[Records to use]

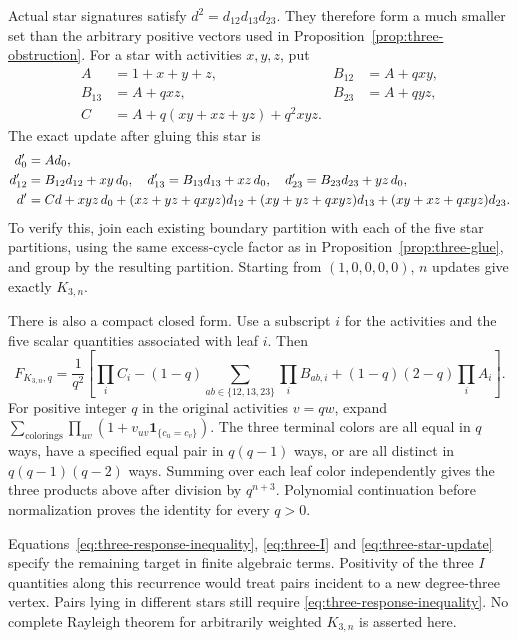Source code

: \documentclass[11pt,a4paper]{article}
\theoremstyle{definition}
\theoremstyle{remark}\newtheorem{remark}[theorem]{Remark}
\begin{document}
Actual star signatures satisfy $d^2=d_{12}d_{13}d_{23}$.
They therefore form a much smaller set than the arbitrary positive
vectors used in Proposition~\ref{prop:three-obstruction}.
For a star with activities $x,y,z$, put
\begin{align*}
 A&=1+x+y+z, &
 B_{12}&=A+qxy,\\
 B_{13}&=A+qxz, &
 B_{23}&=A+qyz,\\
 C&=A+q(xy+xz+yz)+q^2xyz.
\end{align*}
The exact update after gluing this star is
\begin{align}
 d'_0&=Ad_0,\notag\\
 d'_{12}&=B_{12}d_{12}+xy\,d_0,\quad
 d'_{13}=B_{13}d_{13}+xz\,d_0,\quad
 d'_{23}=B_{23}d_{23}+yz\,d_0,\notag\\
 d'&=Cd+xyz\,d_0
 +(xz+yz+qxyz)d_{12}
 +(xy+yz+qxyz)d_{13}
 +(xy+xz+qxyz)d_{23}.
 \label{eq:three-star-update}
\end{align}
To verify this, join each existing boundary partition with each of the
five star partitions, using the same excess-cycle factor as in
Proposition~\ref{prop:three-glue}, and group by the resulting partition.
Starting from $(1,0,0,0,0)$, $n$ updates give exactly $K_{3,n}$.

There is also a compact closed form. Use a subscript $i$ for the
activities and the five scalar quantities associated with leaf $i$.
Then
\begin{equation}\label{eq:three-bipartite}
 F_{K_{3,n},q}
 =\frac1{q^2}\left[
 \prod_i C_i
 -(1-q)\sum_{ab\in\{12,13,23\}}\prod_i B_{ab,i}
 +(1-q)(2-q)\prod_i A_i
 \right].
\end{equation}
For positive integer $q$ in the original activities $v=qw$, expand
$\sum_{\text{colorings}}\prod_{uv}(1+v_{uv}\mathbf1_{\{c_u=c_v\}})$.
The three terminal colors are all equal in $q$ ways, have a specified
equal pair in $q(q-1)$ ways, or are all distinct in
$q(q-1)(q-2)$ ways. Summing over each leaf color independently
gives the three products above after division by $q^{n+3}$.
Polynomial continuation before normalization proves the identity for
every $q>0$.

Equations~\eqref{eq:three-response-inequality},
\eqref{eq:three-I} and \eqref{eq:three-star-update} specify the remaining
target in finite algebraic terms. Positivity of the three $I$ quantities
along this recurrence would treat pairs incident to a new degree-three
vertex. Pairs lying in different stars still require
\eqref{eq:three-response-inequality}. No complete Rayleigh theorem for
arbitrarily weighted $K_{3,n}$ is asserted here.
\end{document}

[/Records to use]

--- Task directions ---
Your reply must be one number: how many lines of the material hold the string "align".

--- Result of this task ---
4